This cattle market information is selected from the weekly report from Canfax, a division of the Canadian Cattlemen’s Association. More market information, analysis and statistics are available by becoming a Canfax subscriber by calling 403-275-5110 or at www.canfax.ca.
Feds continue rally
Western Canadian fed prices rallied for four consecutive weeks and as of last week were at the highest point since August. Fed steers rose by $1.89 per hundredweight to average $142.45, and fed heifers were up by 95 cents to average $141.21 per cwt.
In the second half of this year, fed prices have been trending in line with 2017. Last week, most of the dressed sales were reported at $240 per cwt. delivered. Cattle that were bought last week were being scheduled for the end of October and early November delivery.
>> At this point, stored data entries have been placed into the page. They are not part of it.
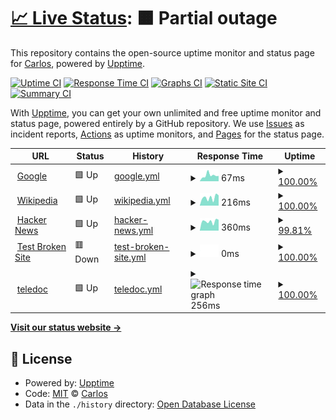 # [📈 Live Status](https://cruiz.github.io/upptime): <!--live status--> **🟧 Partial outage**

This repository contains the open-source uptime monitor and status page for [Carlos](https://cruiz.github.io/upptime), powered by [Upptime](https://github.com/upptime/upptime).

[![Uptime CI](https://github.com/cruiz/upptime/workflows/Uptime%20CI/badge.svg)](https://github.com/cruiz/upptime/actions?query=workflow%3A%22Uptime+CI%22)
[![Response Time CI](https://github.com/cruiz/upptime/workflows/Response%20Time%20CI/badge.svg)](https://github.com/cruiz/upptime/actions?query=workflow%3A%22Response+Time+CI%22)
[![Graphs CI](https://github.com/cruiz/upptime/workflows/Graphs%20CI/badge.svg)](https://github.com/cruiz/upptime/actions?query=workflow%3A%22Graphs+CI%22)
[![Static Site CI](https://github.com/cruiz/upptime/workflows/Static%20Site%20CI/badge.svg)](https://github.com/cruiz/upptime/actions?query=workflow%3A%22Static+Site+CI%22)
[![Summary CI](https://github.com/cruiz/upptime/workflows/Summary%20CI/badge.svg)](https://github.com/cruiz/upptime/actions?query=workflow%3A%22Summary+CI%22)

With [Upptime](https://upptime.js.org), you can get your own unlimited and free uptime monitor and status page, powered entirely by a GitHub repository. We use [Issues](https://github.com/cruiz/upptime/issues) as incident reports, [Actions](https://github.com/cruiz/upptime/actions) as uptime monitors, and [Pages](https://cruiz.github.io/upptime) for the status page.

<!--start: status pages-->
<!-- This summary is generated by Upptime (https://github.com/upptime/upptime) -->
<!-- Do not edit this manually, your changes will be overwritten -->
<!-- prettier-ignore -->
| URL | Status | History | Response Time | Uptime |
| --- | ------ | ------- | ------------- | ------ |
| <img alt="" src="https://favicons.githubusercontent.com/www.google.com" height="13"> [Google](https://www.google.com) | 🟩 Up | [google.yml](https://github.com/carlosruizf84/upptime/commits/HEAD/history/google.yml) | <details><summary><img alt="Response time graph" src="./graphs/google/response-time-week.png" height="20"> 67ms</summary><br><a href="https://cruiz.github.io/upptime/history/google"><img alt="Response time 79" src="https://img.shields.io/endpoint?url=https%3A%2F%2Fraw.githubusercontent.com%2Fcarlosruizf84%2Fupptime%2FHEAD%2Fapi%2Fgoogle%2Fresponse-time.json"></a><br><a href="https://cruiz.github.io/upptime/history/google"><img alt="24-hour response time 57" src="https://img.shields.io/endpoint?url=https%3A%2F%2Fraw.githubusercontent.com%2Fcarlosruizf84%2Fupptime%2FHEAD%2Fapi%2Fgoogle%2Fresponse-time-day.json"></a><br><a href="https://cruiz.github.io/upptime/history/google"><img alt="7-day response time 67" src="https://img.shields.io/endpoint?url=https%3A%2F%2Fraw.githubusercontent.com%2Fcarlosruizf84%2Fupptime%2FHEAD%2Fapi%2Fgoogle%2Fresponse-time-week.json"></a><br><a href="https://cruiz.github.io/upptime/history/google"><img alt="30-day response time 79" src="https://img.shields.io/endpoint?url=https%3A%2F%2Fraw.githubusercontent.com%2Fcarlosruizf84%2Fupptime%2FHEAD%2Fapi%2Fgoogle%2Fresponse-time-month.json"></a><br><a href="https://cruiz.github.io/upptime/history/google"><img alt="1-year response time 79" src="https://img.shields.io/endpoint?url=https%3A%2F%2Fraw.githubusercontent.com%2Fcarlosruizf84%2Fupptime%2FHEAD%2Fapi%2Fgoogle%2Fresponse-time-year.json"></a></details> | <details><summary><a href="https://cruiz.github.io/upptime/history/google">100.00%</a></summary><a href="https://cruiz.github.io/upptime/history/google"><img alt="All-time uptime 100.00%" src="https://img.shields.io/endpoint?url=https%3A%2F%2Fraw.githubusercontent.com%2Fcarlosruizf84%2Fupptime%2FHEAD%2Fapi%2Fgoogle%2Fuptime.json"></a><br><a href="https://cruiz.github.io/upptime/history/google"><img alt="24-hour uptime 100.00%" src="https://img.shields.io/endpoint?url=https%3A%2F%2Fraw.githubusercontent.com%2Fcarlosruizf84%2Fupptime%2FHEAD%2Fapi%2Fgoogle%2Fuptime-day.json"></a><br><a href="https://cruiz.github.io/upptime/history/google"><img alt="7-day uptime 100.00%" src="https://img.shields.io/endpoint?url=https%3A%2F%2Fraw.githubusercontent.com%2Fcarlosruizf84%2Fupptime%2FHEAD%2Fapi%2Fgoogle%2Fuptime-week.json"></a><br><a href="https://cruiz.github.io/upptime/history/google"><img alt="30-day uptime 100.00%" src="https://img.shields.io/endpoint?url=https%3A%2F%2Fraw.githubusercontent.com%2Fcarlosruizf84%2Fupptime%2FHEAD%2Fapi%2Fgoogle%2Fuptime-month.json"></a><br><a href="https://cruiz.github.io/upptime/history/google"><img alt="1-year uptime 100.00%" src="https://img.shields.io/endpoint?url=https%3A%2F%2Fraw.githubusercontent.com%2Fcarlosruizf84%2Fupptime%2FHEAD%2Fapi%2Fgoogle%2Fuptime-year.json"></a></details>
| <img alt="" src="https://favicons.githubusercontent.com/en.wikipedia.org" height="13"> [Wikipedia](https://en.wikipedia.org) | 🟩 Up | [wikipedia.yml](https://github.com/carlosruizf84/upptime/commits/HEAD/history/wikipedia.yml) | <details><summary><img alt="Response time graph" src="./graphs/wikipedia/response-time-week.png" height="20"> 216ms</summary><br><a href="https://cruiz.github.io/upptime/history/wikipedia"><img alt="Response time 208" src="https://img.shields.io/endpoint?url=https%3A%2F%2Fraw.githubusercontent.com%2Fcarlosruizf84%2Fupptime%2FHEAD%2Fapi%2Fwikipedia%2Fresponse-time.json"></a><br><a href="https://cruiz.github.io/upptime/history/wikipedia"><img alt="24-hour response time 215" src="https://img.shields.io/endpoint?url=https%3A%2F%2Fraw.githubusercontent.com%2Fcarlosruizf84%2Fupptime%2FHEAD%2Fapi%2Fwikipedia%2Fresponse-time-day.json"></a><br><a href="https://cruiz.github.io/upptime/history/wikipedia"><img alt="7-day response time 216" src="https://img.shields.io/endpoint?url=https%3A%2F%2Fraw.githubusercontent.com%2Fcarlosruizf84%2Fupptime%2FHEAD%2Fapi%2Fwikipedia%2Fresponse-time-week.json"></a><br><a href="https://cruiz.github.io/upptime/history/wikipedia"><img alt="30-day response time 208" src="https://img.shields.io/endpoint?url=https%3A%2F%2Fraw.githubusercontent.com%2Fcarlosruizf84%2Fupptime%2FHEAD%2Fapi%2Fwikipedia%2Fresponse-time-month.json"></a><br><a href="https://cruiz.github.io/upptime/history/wikipedia"><img alt="1-year response time 208" src="https://img.shields.io/endpoint?url=https%3A%2F%2Fraw.githubusercontent.com%2Fcarlosruizf84%2Fupptime%2FHEAD%2Fapi%2Fwikipedia%2Fresponse-time-year.json"></a></details> | <details><summary><a href="https://cruiz.github.io/upptime/history/wikipedia">100.00%</a></summary><a href="https://cruiz.github.io/upptime/history/wikipedia"><img alt="All-time uptime 100.00%" src="https://img.shields.io/endpoint?url=https%3A%2F%2Fraw.githubusercontent.com%2Fcarlosruizf84%2Fupptime%2FHEAD%2Fapi%2Fwikipedia%2Fuptime.json"></a><br><a href="https://cruiz.github.io/upptime/history/wikipedia"><img alt="24-hour uptime 100.00%" src="https://img.shields.io/endpoint?url=https%3A%2F%2Fraw.githubusercontent.com%2Fcarlosruizf84%2Fupptime%2FHEAD%2Fapi%2Fwikipedia%2Fuptime-day.json"></a><br><a href="https://cruiz.github.io/upptime/history/wikipedia"><img alt="7-day uptime 100.00%" src="https://img.shields.io/endpoint?url=https%3A%2F%2Fraw.githubusercontent.com%2Fcarlosruizf84%2Fupptime%2FHEAD%2Fapi%2Fwikipedia%2Fuptime-week.json"></a><br><a href="https://cruiz.github.io/upptime/history/wikipedia"><img alt="30-day uptime 100.00%" src="https://img.shields.io/endpoint?url=https%3A%2F%2Fraw.githubusercontent.com%2Fcarlosruizf84%2Fupptime%2FHEAD%2Fapi%2Fwikipedia%2Fuptime-month.json"></a><br><a href="https://cruiz.github.io/upptime/history/wikipedia"><img alt="1-year uptime 100.00%" src="https://img.shields.io/endpoint?url=https%3A%2F%2Fraw.githubusercontent.com%2Fcarlosruizf84%2Fupptime%2FHEAD%2Fapi%2Fwikipedia%2Fuptime-year.json"></a></details>
| <img alt="" src="https://favicons.githubusercontent.com/news.ycombinator.com" height="13"> [Hacker News](https://news.ycombinator.com) | 🟩 Up | [hacker-news.yml](https://github.com/carlosruizf84/upptime/commits/HEAD/history/hacker-news.yml) | <details><summary><img alt="Response time graph" src="./graphs/hacker-news/response-time-week.png" height="20"> 360ms</summary><br><a href="https://cruiz.github.io/upptime/history/hacker-news"><img alt="Response time 342" src="https://img.shields.io/endpoint?url=https%3A%2F%2Fraw.githubusercontent.com%2Fcarlosruizf84%2Fupptime%2FHEAD%2Fapi%2Fhacker-news%2Fresponse-time.json"></a><br><a href="https://cruiz.github.io/upptime/history/hacker-news"><img alt="24-hour response time 444" src="https://img.shields.io/endpoint?url=https%3A%2F%2Fraw.githubusercontent.com%2Fcarlosruizf84%2Fupptime%2FHEAD%2Fapi%2Fhacker-news%2Fresponse-time-day.json"></a><br><a href="https://cruiz.github.io/upptime/history/hacker-news"><img alt="7-day response time 360" src="https://img.shields.io/endpoint?url=https%3A%2F%2Fraw.githubusercontent.com%2Fcarlosruizf84%2Fupptime%2FHEAD%2Fapi%2Fhacker-news%2Fresponse-time-week.json"></a><br><a href="https://cruiz.github.io/upptime/history/hacker-news"><img alt="30-day response time 342" src="https://img.shields.io/endpoint?url=https%3A%2F%2Fraw.githubusercontent.com%2Fcarlosruizf84%2Fupptime%2FHEAD%2Fapi%2Fhacker-news%2Fresponse-time-month.json"></a><br><a href="https://cruiz.github.io/upptime/history/hacker-news"><img alt="1-year response time 342" src="https://img.shields.io/endpoint?url=https%3A%2F%2Fraw.githubusercontent.com%2Fcarlosruizf84%2Fupptime%2FHEAD%2Fapi%2Fhacker-news%2Fresponse-time-year.json"></a></details> | <details><summary><a href="https://cruiz.github.io/upptime/history/hacker-news">99.81%</a></summary><a href="https://cruiz.github.io/upptime/history/hacker-news"><img alt="All-time uptime 100.00%" src="https://img.shields.io/endpoint?url=https%3A%2F%2Fraw.githubusercontent.com%2Fcarlosruizf84%2Fupptime%2FHEAD%2Fapi%2Fhacker-news%2Fuptime.json"></a><br><a href="https://cruiz.github.io/upptime/history/hacker-news"><img alt="24-hour uptime 98.67%" src="https://img.shields.io/endpoint?url=https%3A%2F%2Fraw.githubusercontent.com%2Fcarlosruizf84%2Fupptime%2FHEAD%2Fapi%2Fhacker-news%2Fuptime-day.json"></a><br><a href="https://cruiz.github.io/upptime/history/hacker-news"><img alt="7-day uptime 99.81%" src="https://img.shields.io/endpoint?url=https%3A%2F%2Fraw.githubusercontent.com%2Fcarlosruizf84%2Fupptime%2FHEAD%2Fapi%2Fhacker-news%2Fuptime-week.json"></a><br><a href="https://cruiz.github.io/upptime/history/hacker-news"><img alt="30-day uptime 99.96%" src="https://img.shields.io/endpoint?url=https%3A%2F%2Fraw.githubusercontent.com%2Fcarlosruizf84%2Fupptime%2FHEAD%2Fapi%2Fhacker-news%2Fuptime-month.json"></a><br><a href="https://cruiz.github.io/upptime/history/hacker-news"><img alt="1-year uptime 100.00%" src="https://img.shields.io/endpoint?url=https%3A%2F%2Fraw.githubusercontent.com%2Fcarlosruizf84%2Fupptime%2FHEAD%2Fapi%2Fhacker-news%2Fuptime-year.json"></a></details>
| <img alt="" src="https://favicons.githubusercontent.com/thissitedoesnotexist.koj.co" height="13"> [Test Broken Site](https://thissitedoesnotexist.koj.co) | 🟥 Down | [test-broken-site.yml](https://github.com/carlosruizf84/upptime/commits/HEAD/history/test-broken-site.yml) | <details><summary><img alt="Response time graph" src="./graphs/test-broken-site/response-time-week.png" height="20"> 0ms</summary><br><a href="https://cruiz.github.io/upptime/history/test-broken-site"><img alt="Response time 0" src="https://img.shields.io/endpoint?url=https%3A%2F%2Fraw.githubusercontent.com%2Fcarlosruizf84%2Fupptime%2FHEAD%2Fapi%2Ftest-broken-site%2Fresponse-time.json"></a><br><a href="https://cruiz.github.io/upptime/history/test-broken-site"><img alt="24-hour response time 0" src="https://img.shields.io/endpoint?url=https%3A%2F%2Fraw.githubusercontent.com%2Fcarlosruizf84%2Fupptime%2FHEAD%2Fapi%2Ftest-broken-site%2Fresponse-time-day.json"></a><br><a href="https://cruiz.github.io/upptime/history/test-broken-site"><img alt="7-day response time 0" src="https://img.shields.io/endpoint?url=https%3A%2F%2Fraw.githubusercontent.com%2Fcarlosruizf84%2Fupptime%2FHEAD%2Fapi%2Ftest-broken-site%2Fresponse-time-week.json"></a><br><a href="https://cruiz.github.io/upptime/history/test-broken-site"><img alt="30-day response time 0" src="https://img.shields.io/endpoint?url=https%3A%2F%2Fraw.githubusercontent.com%2Fcarlosruizf84%2Fupptime%2FHEAD%2Fapi%2Ftest-broken-site%2Fresponse-time-month.json"></a><br><a href="https://cruiz.github.io/upptime/history/test-broken-site"><img alt="1-year response time 0" src="https://img.shields.io/endpoint?url=https%3A%2F%2Fraw.githubusercontent.com%2Fcarlosruizf84%2Fupptime%2FHEAD%2Fapi%2Ftest-broken-site%2Fresponse-time-year.json"></a></details> | <details><summary><a href="https://cruiz.github.io/upptime/history/test-broken-site">100.00%</a></summary><a href="https://cruiz.github.io/upptime/history/test-broken-site"><img alt="All-time uptime 100.00%" src="https://img.shields.io/endpoint?url=https%3A%2F%2Fraw.githubusercontent.com%2Fcarlosruizf84%2Fupptime%2FHEAD%2Fapi%2Ftest-broken-site%2Fuptime.json"></a><br><a href="https://cruiz.github.io/upptime/history/test-broken-site"><img alt="24-hour uptime 100.00%" src="https://img.shields.io/endpoint?url=https%3A%2F%2Fraw.githubusercontent.com%2Fcarlosruizf84%2Fupptime%2FHEAD%2Fapi%2Ftest-broken-site%2Fuptime-day.json"></a><br><a href="https://cruiz.github.io/upptime/history/test-broken-site"><img alt="7-day uptime 100.00%" src="https://img.shields.io/endpoint?url=https%3A%2F%2Fraw.githubusercontent.com%2Fcarlosruizf84%2Fupptime%2FHEAD%2Fapi%2Ftest-broken-site%2Fuptime-week.json"></a><br><a href="https://cruiz.github.io/upptime/history/test-broken-site"><img alt="30-day uptime 100.00%" src="https://img.shields.io/endpoint?url=https%3A%2F%2Fraw.githubusercontent.com%2Fcarlosruizf84%2Fupptime%2FHEAD%2Fapi%2Ftest-broken-site%2Fuptime-month.json"></a><br><a href="https://cruiz.github.io/upptime/history/test-broken-site"><img alt="1-year uptime 100.00%" src="https://img.shields.io/endpoint?url=https%3A%2F%2Fraw.githubusercontent.com%2Fcarlosruizf84%2Fupptime%2FHEAD%2Fapi%2Ftest-broken-site%2Fuptime-year.json"></a></details>
| <img alt="" src="https://favicons.githubusercontent.com/teledoc.cl" height="13"> [teledoc](https://teledoc.cl) | 🟩 Up | [teledoc.yml](https://github.com/carlosruizf84/upptime/commits/HEAD/history/teledoc.yml) | <details><summary><img alt="Response time graph" src="./graphs/teledoc/response-time-week.png" height="20"> 256ms</summary><br><a href="https://cruiz.github.io/upptime/history/teledoc"><img alt="Response time 270" src="https://img.shields.io/endpoint?url=https%3A%2F%2Fraw.githubusercontent.com%2Fcarlosruizf84%2Fupptime%2FHEAD%2Fapi%2Fteledoc%2Fresponse-time.json"></a><br><a href="https://cruiz.github.io/upptime/history/teledoc"><img alt="24-hour response time 150" src="https://img.shields.io/endpoint?url=https%3A%2F%2Fraw.githubusercontent.com%2Fcarlosruizf84%2Fupptime%2FHEAD%2Fapi%2Fteledoc%2Fresponse-time-day.json"></a><br><a href="https://cruiz.github.io/upptime/history/teledoc"><img alt="7-day response time 256" src="https://img.shields.io/endpoint?url=https%3A%2F%2Fraw.githubusercontent.com%2Fcarlosruizf84%2Fupptime%2FHEAD%2Fapi%2Fteledoc%2Fresponse-time-week.json"></a><br><a href="https://cruiz.github.io/upptime/history/teledoc"><img alt="30-day response time 270" src="https://img.shields.io/endpoint?url=https%3A%2F%2Fraw.githubusercontent.com%2Fcarlosruizf84%2Fupptime%2FHEAD%2Fapi%2Fteledoc%2Fresponse-time-month.json"></a><br><a href="https://cruiz.github.io/upptime/history/teledoc"><img alt="1-year response time 270" src="https://img.shields.io/endpoint?url=https%3A%2F%2Fraw.githubusercontent.com%2Fcarlosruizf84%2Fupptime%2FHEAD%2Fapi%2Fteledoc%2Fresponse-time-year.json"></a></details> | <details><summary><a href="https://cruiz.github.io/upptime/history/teledoc">100.00%</a></summary><a href="https://cruiz.github.io/upptime/history/teledoc"><img alt="All-time uptime 100.00%" src="https://img.shields.io/endpoint?url=https%3A%2F%2Fraw.githubusercontent.com%2Fcarlosruizf84%2Fupptime%2FHEAD%2Fapi%2Fteledoc%2Fuptime.json"></a><br><a href="https://cruiz.github.io/upptime/history/teledoc"><img alt="24-hour uptime 100.00%" src="https://img.shields.io/endpoint?url=https%3A%2F%2Fraw.githubusercontent.com%2Fcarlosruizf84%2Fupptime%2FHEAD%2Fapi%2Fteledoc%2Fuptime-day.json"></a><br><a href="https://cruiz.github.io/upptime/history/teledoc"><img alt="7-day uptime 100.00%" src="https://img.shields.io/endpoint?url=https%3A%2F%2Fraw.githubusercontent.com%2Fcarlosruizf84%2Fupptime%2FHEAD%2Fapi%2Fteledoc%2Fuptime-week.json"></a><br><a href="https://cruiz.github.io/upptime/history/teledoc"><img alt="30-day uptime 100.00%" src="https://img.shields.io/endpoint?url=https%3A%2F%2Fraw.githubusercontent.com%2Fcarlosruizf84%2Fupptime%2FHEAD%2Fapi%2Fteledoc%2Fuptime-month.json"></a><br><a href="https://cruiz.github.io/upptime/history/teledoc"><img alt="1-year uptime 100.00%" src="https://img.shields.io/endpoint?url=https%3A%2F%2Fraw.githubusercontent.com%2Fcarlosruizf84%2Fupptime%2FHEAD%2Fapi%2Fteledoc%2Fuptime-year.json"></a></details>

<!--end: status pages-->

[**Visit our status website →**](https://cruiz.github.io/upptime)

## 📄 License

- Powered by: [Upptime](https://github.com/upptime/upptime)
- Code: [MIT](./LICENSE) © [Carlos](https://cruiz.github.io/upptime)
- Data in the `./history` directory: [Open Database License](https://opendatacommons.org/licenses/odbl/1-0/)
Instead of taking a cash bid, some producers opted to price their cattle on the Canfax average for the week that they would be delivered.
Alberta fed cash to futures basis levels weakened, going from -64 cents per cwt. to -$2.04 per cwt., the weakest basis since late May. Volumes were light, but dressed sales in Ontario were reported from $232-$234 per cwt. delivered. One Ontario packer still remains offline, and there have been rumblings that this plant could be back and operating soon.
Western Canadian steer carcass weights increased two pounds to average 929 lb. Based on the five-year average, carcass weights traditionally don’t peak until late October. Despite steer weights above last year, grading continues to disappoint. This trend of lower quality grading is not only occurring in Canada but the United States as well.
For the week ending Oct. 5, Canadian Prime/AAA grading as a percentage of all A grades was 63.9 percent, compared to 68.9 percent last year.
Slaughter volumes continue to be impressive, and one can’t help but think there is light at the end of the tunnel because fed supplies should begin to gradually tighten. Western Canadian fed slaughter volumes for the third quarter of 2019 were the largest since 2005. With year over year increases in Canadian beef production, it is also impressive with how strong Canadian beef cut-out prices have been over the past 90 days, supported by domestic and international demand. The trend is your friend.
In the U.S., light trade in the north on dressed sales reported prices at US$172 per cwt., which was $2 per cwt. higher than the previous week. Total beef exports for the month of August were down 9.8 percent in volume and down 10.8 percent in value.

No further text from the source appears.